Stock Up, Stock Down for Top 10 Red Sox Prospects After Week 5
The calendar has officially turned to May, and with it we see changes in how the Boston Red Sox's top 10 prospects stack up against one another. While there was a major reorganization last week thanks to the graduations of Xander Bogaerts and Jackie Bradley Jr., this week brings changes too, as Blake Swihart gets a bump amid his impressive beginning to the 2014 season.
We're also beginning to see some more meaningful patterns in the performance of players in the mid- to upper minors, and even if the sample sizes aren't big enough to have predictive value yet, we can still discern some meaning from trends and scouting profiles. It's still too early to undergo a major re-ranking, but it's not too early to suggest changes that may come in the weeks to follow.
Players who have exceeded 130 PA or 50 innings pitched in the majors are not eligible for these rankings.
Red Sox Prospect Hot/Not Sheet
Hot: Travis Shaw, 1B, Double-A Portland
Perhaps the top power prospect in the Red Sox organization, Shaw has a ton of swing-and-miss in his game but also possesses the ability to leave the yard with frequency. The left-handed hitter is batting .304/.402/.489 on the season and has been especially hot over the past two weeks. He doesn't have the upside of a first-division starter, but he could grow to be a nice lefty power bat off the bench.

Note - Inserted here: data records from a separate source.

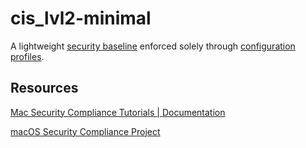 # cis_lvl2-minimal

A lightweight [security baseline](cis_lvl2-minimal/macos_security/build/cis_lvl2-minimal/cis_lvl2-minimal.pdf) enforced solely through [configuration profiles](cis_lvl2-minimal/macos_security/build/cis_lvl2-minimal/mobileconfigs/unsigned).

## Resources
 
[Mac Security Compliance Tutorials | Documentation](https://it-training.apple.com/tutorials/apt-compliance/)

[macOS Security Compliance Project](https://github.com/usnistgov/macos_security)

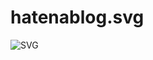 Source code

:hatenablog.svg
==============

![SVG](https://raw.github.com/kyanny/hatenablog.svg/master/hatenablog.svg)
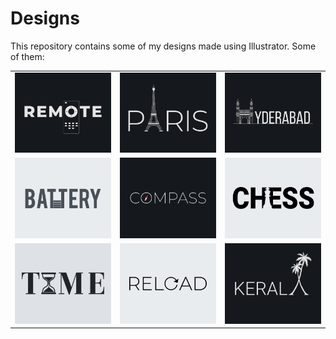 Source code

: # Designs
This repository contains some of my designs made using Illustrator.
Some of them:
<table>
    <tr>
      <td><img src="2020-12/png/08.12.2020.png"></td>
      <td><img src="2020-12/png/18.12.2020.png"></td>
      <td><img src="2020-12/png/20.12.2020.png"></td>
    </tr>
    <tr>
      <td><img src="2020-11/png/28.11.2020.png"></td>
      <td><img src="2020-12/png/12.12.2020.png"></td>
      <td><img src="2020-11/png/20.11.2020.png"></td>
    </tr>
    <tr>
      <td><img src="2020-11/png/16.11.2020.png"></td>
      <td><img src="2020-11/png/25.11.2020.png"></td>
      <td><img src="2020-12/png/25.12.2020.png"></td>
    </tr>
</table>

Hot: Deven Marrero, SS, Double-A Portland
Marrero makes his second straight appearance on the hot/not sheet by continuing his pace in Double-A, hitting .286/.423/.571 over the past week and .286/.368/.429 over the entire season. Marrero is also a perfect 5-for-5 in stolen base attempts and continues to play outstanding defense at shortstop. Marrero still profiles as a second-division starter or tremendous utility infielder, but he won't have to hit a ton to prove a valuable major leaguer. He could supplant Jonathan Herrera and Brock Holt by August.
Not: Tzu-Wei Lin, SS, Single-A Lowell
It's been a rough start to the season for Lin, who's hitting just .232/.337/.305 with no homers and four steals in 98 PA. While Lin has demonstrated good patience so far this season, he's hitting for no semblance of power, which has been a concern with his profile for a while. Lin just turned 20 in February, so he's at an age-appropriate level, but it would be nice to see him get stronger.
10. Anthony Ranaudo, RHP, Triple-A Pawtucket
Last Week's Stats: 1 GS, 5 IP, 0 ER, 7 K, 2 BB, 2 H, 0 HR
Ranaudo enjoyed one of his best starts of the season last week, shutting out Lehigh Valley over five innings and notching seven strikeouts along the way. While it would be nice to see Ranaudo pitch deeper into games, we can at least be pleased that the tall right-hander has been good in two of his past three starts.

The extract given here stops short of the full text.